The insurer issued a claims-made-and-reported policy that required, as a condition precedent to coverage, that the policyholder provide notice of a claim during the policy period or extended reporting period. The policyholder was served with a suit during the policy period but did not notify the insurer of the suit until after the policy expired. The insurer initially issued two letters in which it agreed to reimburse the policyholder for defense expenses, pursuant to a reservation of rights. The insurer later sought a declaratory judgment that it had no coverage obligations.

The trial court found that the insurer was barred from asserting that the policy did not provide coverage by the doctrines of waiver and estoppel.
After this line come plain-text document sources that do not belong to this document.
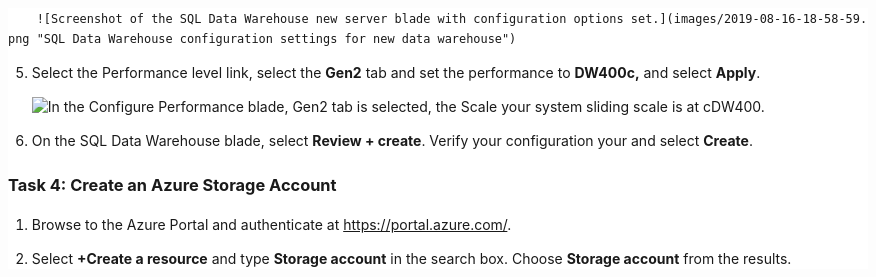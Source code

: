         ![Screenshot of the SQL Data Warehouse new server blade with configuration options set.](images/2019-08-16-18-58-59.png "SQL Data Warehouse configuration settings for new data warehouse")

5.  Select the Performance level link, select the **Gen2** tab and set the performance to **DW400c,** and select **Apply**.

    ![In the Configure Performance blade, Gen2 tab is selected, the Scale your system sliding scale is at cDW400.](images/Hands-onlabstep-by-step-MigrateEDWtoAzureSQLDataWarehouseimages/media/2019-01-22-11-58-40.png "Configure performance In the Configure Performance blade, The Scale your system sliding scale is at DW400")

6.  On the SQL Data Warehouse blade, select **Review + create**.  Verify your configuration your and select **Create**.

### Task 4: Create an Azure Storage Account

1.  Browse to the Azure Portal and authenticate at <https://portal.azure.com/>.

2.  Select **+Create a resource** and type **Storage account** in the search box. Choose **Storage account** from the results.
The intermediate appellate court affirmed on the basis of the so-called Wilkinson exception enunciated in an earlier intermediate appellate court case. Farmers Tex. County Mut. Ins. Co. v. Wilkinson, 601 S.W.2d 520 (Tex. Civ. App. 1980).

The Texas Supreme Court reversed, holding that the doctrines of waiver and estoppel cannot be used to expand the contractual coverage of an insurance policy. The court explained that “‘noncoverage’ of a risk is [not] the type of right an insurer can waive and thereby effect coverage for a risk not contractually assumed.” This is true even when an insurer takes up “the insured’s defense with knowledge of facts indicating noncoverage and without obtaining a valid reservation of rights or non-waiver agreement.”

Although “estoppel does not work to create a new insurance contract that covers a risk not agreed to by the contracting parties,” the court acknowledged that “if an insurer’s actions prejudice its insured, the insurer may be estopped from denying benefits that would be payable under its policy as if the risk had been covered.” The court, however, held that an insured cannot establish prejudice merely be pointing to the “apparent conflict of interest that might arise when the insurer represents the insured in a lawsuit against the insured [while] simultaneously formulat[ing] its defense against the insured for noncoverage.” According to the court, this is insufficient justification for “judicially rewriting the parties’ agreement.”